Semantic versioning of MKPs

@r.sander : I disagree; for various reasons:
The most important thing of this change for us (backend maintainers, QA, developers) is that we have a unique name and an increasing version number for all packages. If I get presented with Package “Bar Extender 2.3.7”, I must be able to decide what its predecessor (on the Exchange) is. If I can have a situation where “2.0.12” is newer than “2.1.4”, that gets difficult.
Also there are packages that are compatible with more than one Checkmk version (I just saw one that claims to be compatible from 1.2.8 onwards!).
Also this would be one thing more to explain, one thing more “out of the ordinary”.
Lastly, a bit more theoretical, but important nevertheless I think: This would undermine the concept of semantic versioning.

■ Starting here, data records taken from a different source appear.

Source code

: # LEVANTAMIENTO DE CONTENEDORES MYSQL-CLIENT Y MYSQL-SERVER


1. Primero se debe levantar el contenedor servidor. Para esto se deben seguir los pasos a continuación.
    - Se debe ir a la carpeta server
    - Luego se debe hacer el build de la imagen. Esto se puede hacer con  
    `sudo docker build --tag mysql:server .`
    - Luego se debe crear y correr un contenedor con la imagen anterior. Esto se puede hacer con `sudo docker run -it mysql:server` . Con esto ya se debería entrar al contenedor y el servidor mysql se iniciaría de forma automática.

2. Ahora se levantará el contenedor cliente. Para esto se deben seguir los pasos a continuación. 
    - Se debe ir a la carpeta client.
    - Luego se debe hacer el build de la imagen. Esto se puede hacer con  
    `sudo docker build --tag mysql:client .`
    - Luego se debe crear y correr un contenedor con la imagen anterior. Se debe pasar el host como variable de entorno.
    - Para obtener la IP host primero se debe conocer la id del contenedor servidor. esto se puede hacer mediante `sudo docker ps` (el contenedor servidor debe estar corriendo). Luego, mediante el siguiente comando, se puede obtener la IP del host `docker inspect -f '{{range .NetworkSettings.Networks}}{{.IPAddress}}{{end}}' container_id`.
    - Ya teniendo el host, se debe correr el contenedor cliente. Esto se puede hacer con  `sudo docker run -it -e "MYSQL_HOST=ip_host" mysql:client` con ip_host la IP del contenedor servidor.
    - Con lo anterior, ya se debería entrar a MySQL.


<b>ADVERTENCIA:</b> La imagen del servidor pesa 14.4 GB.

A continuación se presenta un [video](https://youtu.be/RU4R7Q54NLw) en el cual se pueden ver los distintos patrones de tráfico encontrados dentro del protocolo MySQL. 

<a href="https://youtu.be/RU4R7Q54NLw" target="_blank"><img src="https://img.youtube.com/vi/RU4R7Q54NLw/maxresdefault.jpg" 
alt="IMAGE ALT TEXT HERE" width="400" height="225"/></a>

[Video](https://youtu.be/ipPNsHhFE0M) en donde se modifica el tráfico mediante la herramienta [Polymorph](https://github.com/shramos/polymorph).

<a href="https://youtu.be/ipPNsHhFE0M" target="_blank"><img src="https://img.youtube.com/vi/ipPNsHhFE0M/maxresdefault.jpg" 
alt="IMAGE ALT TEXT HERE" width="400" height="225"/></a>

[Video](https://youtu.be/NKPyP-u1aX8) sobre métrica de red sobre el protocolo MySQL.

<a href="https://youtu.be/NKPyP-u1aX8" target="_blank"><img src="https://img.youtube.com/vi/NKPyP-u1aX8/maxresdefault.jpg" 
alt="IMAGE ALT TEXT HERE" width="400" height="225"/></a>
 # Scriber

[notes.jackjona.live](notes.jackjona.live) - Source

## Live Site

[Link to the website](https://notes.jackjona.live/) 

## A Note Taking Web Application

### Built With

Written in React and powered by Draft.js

As the name suggests, it is not only a format spec for versions, but also gives a particular meaning to the elements of such a version (major, minor and patch version, prerelease version and build metadata). It is not only about having an order of the different versions, but also describing in what way the package changed.

I realize that one might have to maintain two “flavours” (I’m avoiding the word ‘version’ here…) of the same package, one for Checkmk 2.0 and one for 2.1. I’d suggest including this in the package name, as was done for python packages while python2 and python3 where maintained.

I know this might sound a bit pedantic, but I really believe that a major strength of this approach is following “Semantic Versioning 2.0.0” by the book.